Despite of the categorical nature of the domestic legislation regulating Wealth Tax, the Directorate General for Taxation (DGT) has provided for a different tax treatment for non-resident individuals who indirectly own real estate located in the Spanish territory, as above mentioned, in those cases in which there is a convention for the avoidance of double taxation (CADT) which empowers the Spanish state to subject such indirect ownership to taxation, by arguing that such shareholding held by the non-resident would be subject to Wealth Tax, under limited tax liability.
The DGT’s criterion has an important impact ratio, since there are many CADTs granting such power to the Spanish state affecting, inter alia, tax residents in Germany, Saudi Arabia, Belgium, Slovenia, France, Luxembourg, Mexico, Norway, United Kingdom or Uruguay who are in this situation.
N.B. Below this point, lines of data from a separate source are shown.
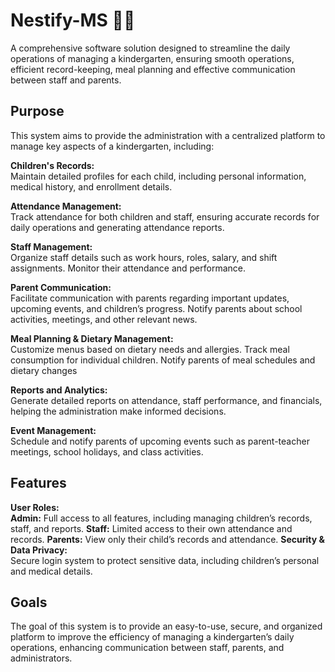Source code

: 
# Nestify-MS 🏫🌼 
A comprehensive software solution designed to streamline the daily operations of managing a kindergarten, ensuring smooth operations, efficient record-keeping, meal planning and effective communication between staff and parents.

## Purpose  
This system aims to provide the administration with a centralized platform to manage key aspects of a kindergarten, including:

**Children's Records:**  
Maintain detailed profiles for each child, including personal information, medical history, and enrollment details.

**Attendance Management:**  
Track attendance for both children and staff, ensuring accurate records for daily operations and generating attendance reports.

**Staff Management:**  
Organize staff details such as work hours, roles, salary, and shift assignments. Monitor their attendance and performance.

**Parent Communication:**  
Facilitate communication with parents regarding important updates, upcoming events, and children’s progress. Notify parents about school activities, meetings, and other relevant news.

**Meal Planning & Dietary Management:**  
Customize menus based on dietary needs and allergies. Track meal consumption for individual children. Notify parents of meal schedules and dietary changes

**Reports and Analytics:**  
Generate detailed reports on attendance, staff performance, and financials, helping the administration make informed decisions.

**Event Management:**  
Schedule and notify parents of upcoming events such as parent-teacher meetings, school holidays, and class activities.

## Features  
**User Roles:**  
**Admin:** Full access to all features, including managing children’s records, staff, and reports.
**Staff:** Limited access to their own attendance and records.
**Parents:** View only their child’s records and attendance.
**Security & Data Privacy:**  
Secure login system to protect sensitive data, including children’s personal and medical details.

## Goals  
The goal of this system is to provide an easy-to-use, secure, and organized platform to improve the efficiency of managing a kindergarten’s daily operations, enhancing communication between staff, parents, and administrators.
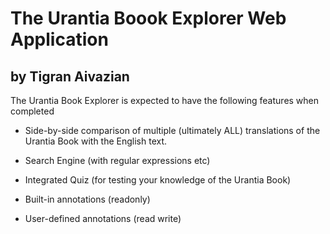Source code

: # The Urantia Boook Explorer Web Application
## by Tigran Aivazian

The Urantia Book Explorer is expected to have the following features when completed

* Side-by-side comparison of multiple (ultimately ALL) translations of the Urantia Book with the English text.

* Search Engine (with regular expressions etc)

* Integrated Quiz (for testing your knowledge of the Urantia Book)

* Built-in annotations (readonly)

* User-defined annotations (read write)
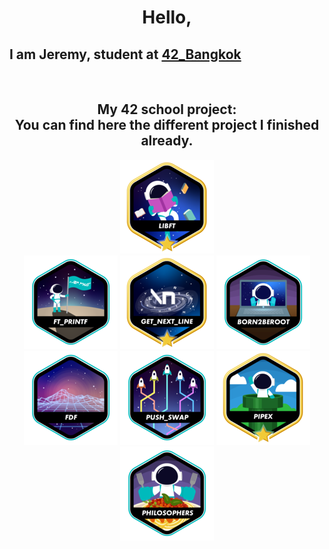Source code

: <h1 align = "center">
Hello, <br>
</h1>
<h2>
I am Jeremy, student at <a href = https://www.42bangkok.com> 42_Bangkok</a>
</h2>
<br>
<h2 align = "center">
<b>
My 42 school project:
<br>
You can find here the different project I finished already.
<br>
</b>
</h2>

<p align = "center">
<a href = https://github.com/Hotaruban/libft>
<img libft = "libft" src = "42_badges/badges/libftm.png"/></a>
<br>
<a href = https://github.com/Hotaruban/ft_printf>
<img ft_printf = "ft_printf" src = "42_badges/badges/ft_printfe.png"></a>
<a href = https://github.com/Hotaruban/get_next_line>
<img gnl = "get_next_line" src = "42_badges/badges/get_next_linem.png"></a>
<a>
<img b2r = "born2beroot" src = "42_badges/badges/born2beroote.png"></a>
<br>
<a href = https://github.com/Hotaruban/fdf>
<img fdf = "fdf" src = "42_badges/badges/fdfe.png"></a>
<a href = https://github.com/Hotaruban/push_swap>
<img push_swap = "push_swap" src = "42_badges/badges/push_swape.png"></a>
<a href = https://github.com/Hotaruban/pipex>
<img pipex = "pipex" src = "42_badges/badges/pipexm.png"></a>
<br>
<a href = https://github.com/Hotaruban/philosophers>
<img philo = "philosophers" src = "42_badges/badges/philosopherse.png"> </a>
</p>
<br>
In this respect, our firm had always held that such distinction in the tax treatment lacked a legal basis because, despite of the powers granted by a CADT to the Spanish state to subject this factual situation to Wealth tax, the domestic legal system in Spain makes no provision for a non-resident for tax purposes (subject to Wealth Tax under limited tax liability) to be subject to Wealth Tax on assets not located, or rights not exercisable, in the Spanish territory, so that, as long as such possibility is not provided for in the domestic regulatory framework, the only result possible is the exemption from tax of such factual situation.
The position of our firm, which until now was rejected by the Tax Agency and by the Regional Economic-Administrative Court of the Balearic Islands, was put on trial before the Contentious-Administrative Division of the High Court of Justice of the Balearic Islands, a judicial panel which, on the occasion of its judgment on 3 December 2020, has found that the appellant was right, ruling that, despite of the powers granted by a CADT to Spain (in the case being judged, the CADT entered into between Spain and Germany) to subject a non-resident to Wealth Tax on the ownership of shares or stock in a non-resident entity whose assets consist for at least 50%, directly or indirectly, of real estate located in Spain, the Spanish legislation, in relation to such tax, does not provide for that scenario as a taxable event and, therefore, there is no room for the Wealth Tax to be payable since the non-resident is not holder of rights exercisable or realisable in the Spanish territory, as the rights granted by shares or stock in a directly owned non-resident entity are only exercisable or realisable in the state of residence thereof.
This is a very important judgement, since it gives convergence to wealth taxation in our state by non-residents for tax purposes in Spain who are in this situation, opening up the possibility to apply for refund of Wealth Tax paid under such circumstances in previous years for which the statute-of limitations period has not expired.
Section One, Article 5 of Law 19/1991, of 6th June, on Wealth Tax.
 Vide V0905-13, V1142-14, V0093-16 or V1995-20, inter alia.